In 2003, Brown left the news industry and joined PR company Weber Shandwick as director of media strategy. In 2004, he joined French energy firm EDF Energy, as head of media relations, where As of 2011 he held the position of director of corporate communications.

==Personal life==
Brown has two elder brothers, John and Gordon (the former United Kingdom Prime Minister). He is married to Clare Rewcastle Brown.

==Nuclear lobbying==

The role of Brown has been discussed by the media in the context of the energy policy of the 1997–2010 Labour government and in particular the lobbying of Labour's later administrations by the nuclear industry.

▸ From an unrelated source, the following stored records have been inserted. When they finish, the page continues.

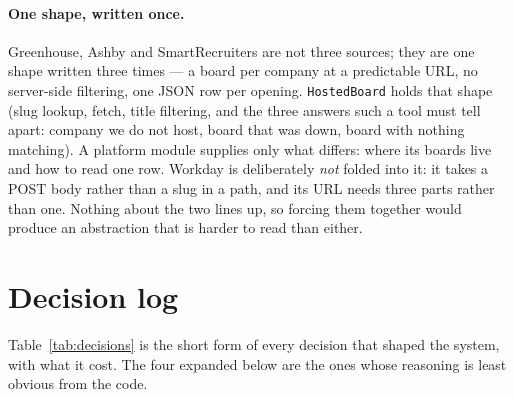 \documentclass[11pt,a4paper]{article}
\begin{document}
\paragraph{One shape, written once.} Greenhouse, Ashby and SmartRecruiters are not three
sources; they are one shape written three times --- a board per company at a predictable URL,
no server-side filtering, one JSON row per opening. \texttt{HostedBoard} holds that shape
(slug lookup, fetch, title filtering, and the three answers such a tool must tell apart:
company we do not host, board that was down, board with nothing matching). A platform module
supplies only what differs: where its boards live and how to read one row. Workday is
deliberately \emph{not} folded into it: it takes a POST body rather than a slug in a path,
and its URL needs three parts rather than one. Nothing about the two lines up, so forcing
them together would produce an abstraction that is harder to read than either.

\section{Decision log}

Table~\ref{tab:decisions} is the short form of every decision that shaped the system, with
what it cost. The four expanded below are the ones whose reasoning is least obvious from the
code.
\end{document}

==MPs' expenses libel case==

Brown was accused by the Telegraph of accepting payments for a cleaner through the Prime Minister's expenses during the expenses scandal in May 2009 but subsequently exonerated. In an article for The Guardian, Brown's wife Clare Rewcastle Brown rebutted the accusation, saying her husband and his brother were separately paying for the cleaner's services. The Telegraph subsequently acknowledged that Andrew never received any improper benefit. An article published in the Scotland on Sunday newspaper in May 2009 repeated the accusation. This led to libel proceedings being brought by Andrew against the paper, with the paper subsequently admitting that the claim had been "entirely false".